First migration from typical relational (MySQL) to NoSQL
Hello all!
I'm dropping here this message in order to get some ideas/opinions on
a migration from a typical relational solution to a NoSQL one.
First, a little context on the situation:
- Our database has experienced a fast grown in the past few months,
and at the present moment we are achieving very fast a 1.5TB of
information with a tendency to grow event faster until the end of
2012
(triplicate this value).
- We are sincerely considering the hypothesis of migrating our
persistency system to a NoSQL one, since that MySQL is becoming the
bottleneck of our application (We replicated it, sharded it,
partitioned it, but still it won't feedback in an acceptable time).
- We already started the process of layering our application in
different services, still, we want to give a chance to NoSQL as the
persistency system and don't stick "ad eternum" to the relational
paradigm.
Requisits:
- The NoSQL flavour should be oriented to Document Store: We have the
visitor entity with a lot of attributes, sessions related to a
visitor, and actions perfomed by those visitors during a session. We
think that a document that represents this information would fit
quietly well!
- We write a lot of of records per second (sessions and actions).

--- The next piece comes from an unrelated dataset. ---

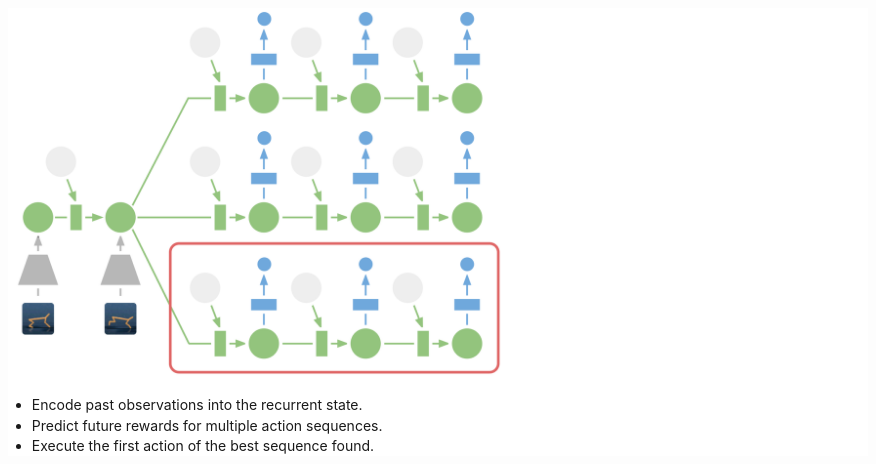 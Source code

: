<img src="./img/planet_planning.svg" class="clean" alt="planet_planning" width="500px">

- Encode past observations into the recurrent state.
- Predict future rewards for multiple action sequences.
- Execute the first action of the best sequence found.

- We read big big sets of data(i.e. visitor entire history).
- On the top of this, we still need to deliver accurate and on demand
(real time) analytics related to visitors and actions.
Document Model:
We have the visitor entity:
- name, telephone, email, country, etc
Sessions (each visitor has a lot of sessions, with information like
the OS, browser, creation_timestamp, duration, ip, etc);
Events(each session has a lot of events, like clicks, mouse move,
etc)
Actions(during a session, a visitor may or may not execute some
actions)
The queries should be like: Give me all the ACTIVE visitor of
countries A,B,C using Chrome as browser but not IE. Or give me all
the
visitor with a session that lasted at least X minutes.
Hardware:
- We will have 4 dedicated servers (for persistency) to this
implement
this new architecture, each one with 96Gs of RAM, SSD disks and 2
quadcores 2.4Ghz. (not quiet sure on this but it will be very
similar)
Now the question is:
We have been reading a lot about couchbase and mongodb:
- The first one gives us an easier deploy, with master to master
replication, auto sharding and balancing but without a convenient way
of making queries in order to retrieve less and concrete data.
- The second one has master-slave replication, a more difficult
deploy
and maintenance process, but a query/fetch system more
elastic than couchbase.
With your experience, can you give us some topics/ideas/opinions on
how to start this implementation?
Best Regards!